_WORK REQUEST_
Every line below from the one containing "particular number of" through the one containing "node at a time" must be transcribed exactly. Omit all lines outside that stretch.

_Dataset entries_
▼

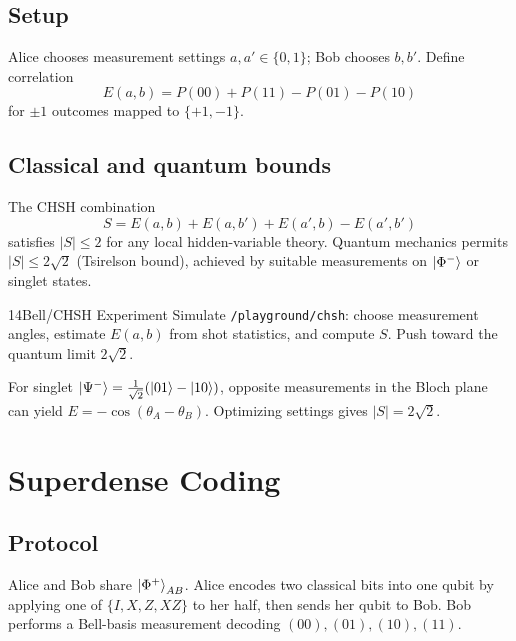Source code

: \subsection{Setup}

Alice chooses measurement settings $a,a'\in\{0,1\}$; Bob chooses $b,b'$. Define correlation
\begin{equation}
E(a,b)=P(00)+P(11)-P(01)-P(10)
\label{eq:chsh-correlation}
\end{equation}
for $\pm1$ outcomes mapped to $\{+1,-1\}$.

\subsection{Classical and quantum bounds}

The CHSH combination
\begin{equation}
S=E(a,b)+E(a,b')+E(a',b)-E(a',b')
\label{eq:chsh-s}
\end{equation}
satisfies $|S|\le 2$ for any local hidden-variable theory. Quantum mechanics permits $|S|\le 2\sqrt{2}$ (Tsirelson bound), achieved by suitable measurements on $\ket{\Phi^-}$ or singlet states.

\begin{labbox}{14}{Bell/CHSH Experiment}
Simulate \texttt{/playground/chsh}: choose measurement angles, estimate $E(a,b)$ from shot statistics, and compute $S$. Push toward the quantum limit $2\sqrt{2}$.
\end{labbox}

\begin{example}
For singlet $\ket{\Psi^-}=\frac{1}{\sqrt{2}}(\ket{01}-\ket{10})$, opposite measurements in the Bloch plane can yield $E=-\cos(\theta_A-\theta_B)$. Optimizing settings gives $|S|=2\sqrt{2}$.
\end{example}

\section{Superdense Coding}
\label{sec:superdense}

\subsection{Protocol}

Alice and Bob share $\ket{\Phi^+}_{AB}$. Alice encodes two classical bits into one qubit by applying one of $\{I,X,Z,XZ\}$ to her half, then sends her qubit to Bob. Bob performs a Bell-basis measurement decoding $(00),(01),(10),(11)$.

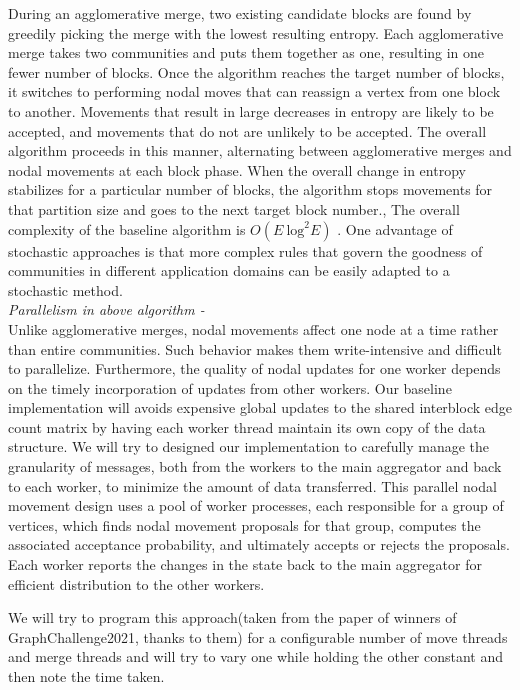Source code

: \documentclass[conference]{IEEEtran}
\begin{document}
	During an agglomerative merge, two existing candidate
	blocks are found by greedily picking the merge with the
	lowest resulting entropy. Each agglomerative merge takes two
	communities and puts them together as one, resulting in one
	fewer number of blocks. Once the algorithm reaches the target
	number of blocks, it switches to performing nodal moves that
	can reassign a vertex from one block to another. Movements that result
	in large decreases in entropy are likely to be accepted, and
	movements that do not are unlikely to be accepted. The
	overall algorithm proceeds in this manner, alternating between
	agglomerative merges and nodal movements at each block
	phase. When the overall change in entropy stabilizes for a
	particular number of blocks, the algorithm stops movements
	for that partition size and goes to the next target block number.\cite{b6}, \cite{b7} The overall complexity of the baseline algorithm is
	$O(E\ \text{log}^2 E)$ \cite{b8}. One advantage of stochastic approaches is that more complex rules that govern the goodness of communities in different
application domains can be easily adapted to a stochastic
method.
\\

\textit{Parallelism in above algorithm -}\\
Unlike agglomerative merges, nodal movements affect one
node at a time rather than entire communities. Such behavior
makes them write-intensive and difficult to parallelize. Furthermore, the quality of nodal updates for one worker depends
on the timely incorporation of updates from other workers.
Our baseline implementation will avoids expensive global updates
to the shared interblock edge count matrix by having each
worker thread maintain its own copy of the data structure. We
will try to designed our implementation to carefully manage
the granularity of messages, both from the workers to the
main aggregator and back to each worker, to minimize the
amount of data transferred. This parallel nodal movement
design uses a pool of worker processes, each responsible for
a group of vertices, which finds nodal movement proposals
for that group, computes the associated acceptance probability,
and ultimately accepts or rejects the proposals. Each worker
reports the changes in the state back to the main aggregator
for efficient distribution to the other workers.

We will try to program this approach(taken from the paper of winners of GraphChallenge2021, thanks to them) for a configurable
number of move threads and merge threads and will try to vary one while holding the other constant and then note the time taken.
\\
\end{document}
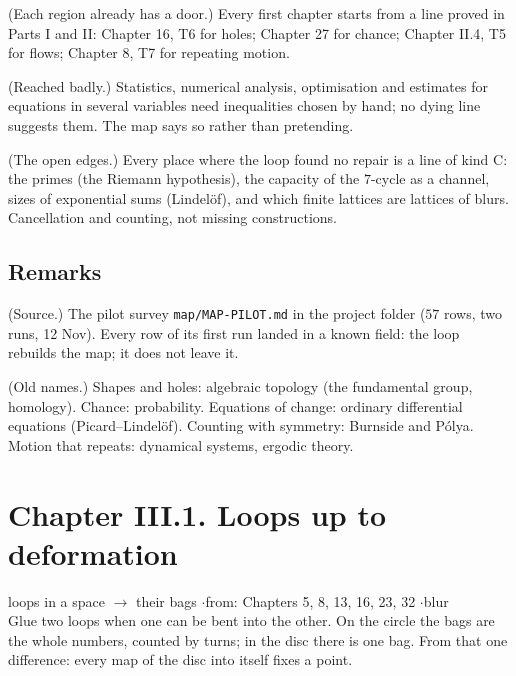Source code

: \begin{lines}
\item[\lab{M1}] (Each region already has a door.) Every first chapter starts from a line proved in Parts I and II: Chapter 16, T6 for holes; Chapter 27 for chance; Chapter II.4, T5 for flows; Chapter 8, T7 for repeating motion.
\item[\lab{M2}] (Reached badly.) Statistics, numerical analysis, optimisation and estimates for equations in several variables need inequalities chosen by hand; no dying line suggests them. The map says so rather than pretending.
\item[\lab{M3}] (The open edges.) Every place where the loop found no repair is a line of kind C: the primes (the Riemann hypothesis), the capacity of the $7$-cycle as a channel, sizes of exponential sums (Lindel\"of), and which finite lattices are lattices of blurs. Cancellation and counting, not missing constructions.
\end{lines}

\subsection*{Remarks}

\begin{lines}
\item[\lab{R1}] (Source.) The pilot survey \texttt{map/MAP-PILOT.md} in the project folder ($57$ rows, two runs, 12 Nov). Every row of its first run landed in a known field: the loop rebuilds the map; it does not leave it.
\item[\lab{R2}] (Old names.) Shapes and holes: algebraic topology (the fundamental group, homology). Chance: probability. Equations of change: ordinary differential equations (Picard--Lindel\"of). Counting with symmetry: Burnside and P\'olya. Motion that repeats: dynamical systems, ergodic theory.
\end{lines}

\newpage

\section*{Chapter III.1. Loops up to deformation}
\begin{center}
{\normalsize loops in a space $\to$ their bags \quad$\cdot$\quad from: Chapters 5, 8, 13, 16, 23, 32 \quad$\cdot$\quad blur}\\[4pt]
{\small Glue two loops when one can be bent into the other. On the circle the bags are the whole numbers, counted by turns; in the disc there is one bag. From that one difference: every map of the disc into itself fixes a point.}
\end{center}

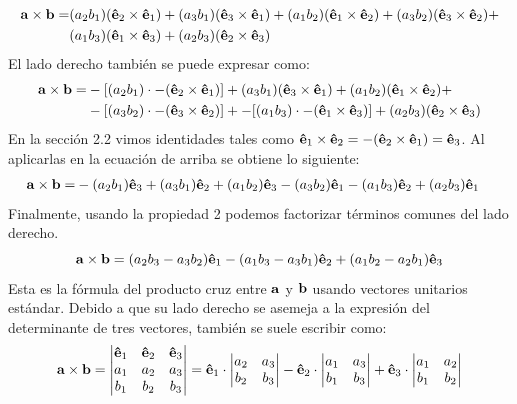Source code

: \documentclass[12pt]{article}
\begin{document}
\begin{align*}
  \mathbf{a} \times \mathbf{b} = &(a_{2}b_{1}) (\mathbf{\hat{e}}_{2} \times \mathbf{\hat{e}}_{1}) + (a_{3}b_{1}) (\mathbf{\hat{e}}_{3} \times \mathbf{\hat{e}}_{1}) +
                                 (a_{1}b_{2}) (\mathbf{\hat{e}}_{1} \times \mathbf{\hat{e}}_{2}) + (a_{3}b_{2}) (\mathbf{\hat{e}}_{3} \times \mathbf{\hat{e}}_{2}) +\\
                                 &(a_{1}b_{3}) (\mathbf{\hat{e}}_{1} \times \mathbf{\hat{e}}_{3}) + (a_{2}b_{3}) (\mathbf{\hat{e}}_{2} \times \mathbf{\hat{e}}_{3})
\end{align*}
El lado derecho también se puede expresar como:
\begin{align*}
  \mathbf{a} \times \mathbf{b} = &-[(a_{2}b_{1}) \cdot -(\mathbf{\hat{e}}_{2} \times \mathbf{\hat{e}}_{1})]
                                 + (a_{3}b_{1}) (\mathbf{\hat{e}}_{3} \times \mathbf{\hat{e}}_{1})
                                 + (a_{1}b_{2}) (\mathbf{\hat{e}}_{1} \times \mathbf{\hat{e}}_{2}) + \\
                                 &-[(a_{3}b_{2}) \cdot -(\mathbf{\hat{e}}_{3} \times \mathbf{\hat{e}}_{2})] +
                                 -[(a_{1}b_{3}) \cdot -(\mathbf{\hat{e}}_{1} \times \mathbf{\hat{e}}_{3})]
                                 + (a_{2}b_{3}) (\mathbf{\hat{e}}_{2} \times \mathbf{\hat{e}}_{3})
\end{align*}
En la sección 2.2 vimos identidades tales como $\mathbf{\hat{e}}_{1} \times \mathbf{\hat{e}}_{2} = -(\mathbf{\hat{e}}_{2} \times \mathbf{\hat{e}}_{1}) = \mathbf{\hat{e}}_{3}$. Al aplicarlas en la ecuación de arriba se obtiene lo siguiente:
\begin{align*}
  \mathbf{a} \times \mathbf{b} = &- (a_{2}b_{1}) \mathbf{\hat{e}}_{3} + (a_{3}b_{1}) \mathbf{\hat{e}}_{2} + (a_{1}b_{2}) \mathbf{\hat{e}}_{3}
                                 - (a_{3}b_{2}) \mathbf{\hat{e}}_{1} - (a_{1}b_{3}) \mathbf{\hat{e}}_{2} + (a_{2}b_{3}) \mathbf{\hat{e}}_{1}
\end{align*}
Finalmente, usando la propiedad 2 podemos factorizar términos comunes del lado derecho.
\[
  \mathbf{a} \times \mathbf{b} = (a_{2}b_{3} - a_{3}b_{2}) \mathbf{\hat{e}}_{1} - (a_{1}b_{3} - a_{3}b_{1}) \mathbf{\hat{e}}_{2}
                                 + (a_{1}b_{2} - a_{2}b_{1}) \mathbf{\hat{e}}_{3}
\]
Esta es la fórmula del producto cruz entre $\mathbf{a}$ y $\mathbf{b}$ usando vectores unitarios estándar. Debido a que su lado derecho se asemeja a la expresión del determinante de tres vectores, también se suele escribir como:
\[
\mathbf{a} \times \mathbf{b} =
\begin{vmatrix}
\mathbf{\hat{e}}_{1} & \mathbf{\hat{e}}_{2} & \mathbf{\hat{e}}_{3} \\
a_{1} & a_{2} & a_{3} \\
b_{1} & b_{2} & b_{3}
\end{vmatrix} =
\mathbf{\hat{e}}_{1} \cdot
\begin{vmatrix}
a_{2} & a_{3} \\
b_{2} & b_{3}
\end{vmatrix}
- \mathbf{\hat{e}}_{2} \cdot
\begin{vmatrix}
a_{1} & a_{3} \\
b_{1} & b_{3}
\end{vmatrix}
+ \mathbf{\hat{e}}_{3} \cdot
\begin{vmatrix}
a_{1} & a_{2} \\
b_{1} & b_{2}
\end{vmatrix}
\]
\end{document}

▲

_RESPONSE BOX_
	particular number of blocks, the algorithm stops movements
	for that partition size and goes to the next target block number.\cite{b6}, \cite{b7} The overall complexity of the baseline algorithm is
	$O(E\ \text{log}^2 E)$ \cite{b8}. One advantage of stochastic approaches is that more complex rules that govern the goodness of communities in different
application domains can be easily adapted to a stochastic
method.
\\

\textit{Parallelism in above algorithm -}\\
Unlike agglomerative merges, nodal movements affect one
node at a time rather than entire communities. Such behavior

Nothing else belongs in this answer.